- **Work item**:
Once you have read the records below, print them again exactly as they stand.

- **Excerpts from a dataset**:
------------

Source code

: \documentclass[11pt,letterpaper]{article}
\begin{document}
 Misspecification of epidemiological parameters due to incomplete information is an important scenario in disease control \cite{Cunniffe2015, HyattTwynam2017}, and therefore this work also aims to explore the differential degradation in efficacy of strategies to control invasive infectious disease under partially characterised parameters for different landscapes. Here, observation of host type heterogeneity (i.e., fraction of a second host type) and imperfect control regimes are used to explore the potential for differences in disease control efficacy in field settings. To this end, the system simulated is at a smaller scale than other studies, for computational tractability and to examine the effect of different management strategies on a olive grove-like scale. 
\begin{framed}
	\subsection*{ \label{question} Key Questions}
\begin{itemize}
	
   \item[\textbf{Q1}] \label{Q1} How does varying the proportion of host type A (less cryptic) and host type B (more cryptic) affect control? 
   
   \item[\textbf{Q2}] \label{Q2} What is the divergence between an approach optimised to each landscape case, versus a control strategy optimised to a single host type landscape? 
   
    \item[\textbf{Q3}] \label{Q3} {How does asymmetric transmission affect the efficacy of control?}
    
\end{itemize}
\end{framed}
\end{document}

------------

- **Your solution**:
Source code

: \documentclass[11pt,letterpaper]{article}
\begin{document}
 Misspecification of epidemiological parameters due to incomplete information is an important scenario in disease control \cite{Cunniffe2015, HyattTwynam2017}, and therefore this work also aims to explore the differential degradation in efficacy of strategies to control invasive infectious disease under partially characterised parameters for different landscapes. Here, observation of host type heterogeneity (i.e., fraction of a second host type) and imperfect control regimes are used to explore the potential for differences in disease control efficacy in field settings. To this end, the system simulated is at a smaller scale than other studies, for computational tractability and to examine the effect of different management strategies on a olive grove-like scale. 
\begin{framed}
	\subsection*{ \label{question} Key Questions}
\begin{itemize}
	
   \item[\textbf{Q1}] \label{Q1} How does varying the proportion of host type A (less cryptic) and host type B (more cryptic) affect control? 
   
   \item[\textbf{Q2}] \label{Q2} What is the divergence between an approach optimised to each landscape case, versus a control strategy optimised to a single host type landscape? 
   
    \item[\textbf{Q3}] \label{Q3} {How does asymmetric transmission affect the efficacy of control?}
    
\end{itemize}
\end{framed}
\end{document}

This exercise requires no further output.